## Exercise prompt:
From the line bearing "10. Notenblätter/Riegenblätter erstellen." down to the final line of the records below, give every line again exactly and add nothing.

Segment Open

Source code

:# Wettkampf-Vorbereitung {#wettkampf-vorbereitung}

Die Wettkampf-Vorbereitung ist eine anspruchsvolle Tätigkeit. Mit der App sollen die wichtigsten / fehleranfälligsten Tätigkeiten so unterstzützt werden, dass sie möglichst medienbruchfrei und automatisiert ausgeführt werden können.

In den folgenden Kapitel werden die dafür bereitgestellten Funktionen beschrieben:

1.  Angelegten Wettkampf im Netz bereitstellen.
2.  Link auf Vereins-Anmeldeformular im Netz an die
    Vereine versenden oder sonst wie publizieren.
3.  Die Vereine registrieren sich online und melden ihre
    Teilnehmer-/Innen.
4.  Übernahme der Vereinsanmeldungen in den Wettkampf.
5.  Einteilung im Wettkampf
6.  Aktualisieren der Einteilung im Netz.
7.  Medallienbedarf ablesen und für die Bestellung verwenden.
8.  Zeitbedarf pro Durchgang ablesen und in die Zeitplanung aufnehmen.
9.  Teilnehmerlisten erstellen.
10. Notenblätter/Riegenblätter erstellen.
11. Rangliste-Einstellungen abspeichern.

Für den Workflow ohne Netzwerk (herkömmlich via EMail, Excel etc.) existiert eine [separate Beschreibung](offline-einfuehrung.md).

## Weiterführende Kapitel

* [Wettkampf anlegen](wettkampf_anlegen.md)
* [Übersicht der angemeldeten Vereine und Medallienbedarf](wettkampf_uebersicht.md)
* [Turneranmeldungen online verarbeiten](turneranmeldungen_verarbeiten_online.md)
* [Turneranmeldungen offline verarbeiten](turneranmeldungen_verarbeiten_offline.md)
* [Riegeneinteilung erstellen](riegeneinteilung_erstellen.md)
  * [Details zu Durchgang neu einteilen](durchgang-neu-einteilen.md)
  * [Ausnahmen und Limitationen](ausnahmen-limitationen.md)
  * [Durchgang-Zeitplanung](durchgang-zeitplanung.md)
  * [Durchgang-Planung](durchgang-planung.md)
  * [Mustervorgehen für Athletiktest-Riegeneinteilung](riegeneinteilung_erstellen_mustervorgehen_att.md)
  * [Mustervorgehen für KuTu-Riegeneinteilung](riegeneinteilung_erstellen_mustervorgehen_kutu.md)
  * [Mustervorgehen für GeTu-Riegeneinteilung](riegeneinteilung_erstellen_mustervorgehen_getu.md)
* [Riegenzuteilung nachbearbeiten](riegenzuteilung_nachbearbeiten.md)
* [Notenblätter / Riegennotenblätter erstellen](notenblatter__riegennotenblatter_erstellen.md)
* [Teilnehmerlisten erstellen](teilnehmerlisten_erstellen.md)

Segment Closed

## Response below:
10. Notenblätter/Riegenblätter erstellen.
11. Rangliste-Einstellungen abspeichern.

Für den Workflow ohne Netzwerk (herkömmlich via EMail, Excel etc.) existiert eine [separate Beschreibung](offline-einfuehrung.md).

## Weiterführende Kapitel

* [Wettkampf anlegen](wettkampf_anlegen.md)
* [Übersicht der angemeldeten Vereine und Medallienbedarf](wettkampf_uebersicht.md)
* [Turneranmeldungen online verarbeiten](turneranmeldungen_verarbeiten_online.md)
* [Turneranmeldungen offline verarbeiten](turneranmeldungen_verarbeiten_offline.md)
* [Riegeneinteilung erstellen](riegeneinteilung_erstellen.md)
  * [Details zu Durchgang neu einteilen](durchgang-neu-einteilen.md)
  * [Ausnahmen und Limitationen](ausnahmen-limitationen.md)
  * [Durchgang-Zeitplanung](durchgang-zeitplanung.md)
  * [Durchgang-Planung](durchgang-planung.md)
  * [Mustervorgehen für Athletiktest-Riegeneinteilung](riegeneinteilung_erstellen_mustervorgehen_att.md)
  * [Mustervorgehen für KuTu-Riegeneinteilung](riegeneinteilung_erstellen_mustervorgehen_kutu.md)
  * [Mustervorgehen für GeTu-Riegeneinteilung](riegeneinteilung_erstellen_mustervorgehen_getu.md)
* [Riegenzuteilung nachbearbeiten](riegenzuteilung_nachbearbeiten.md)
* [Notenblätter / Riegennotenblätter erstellen](notenblatter__riegennotenblatter_erstellen.md)
* [Teilnehmerlisten erstellen](teilnehmerlisten_erstellen.md)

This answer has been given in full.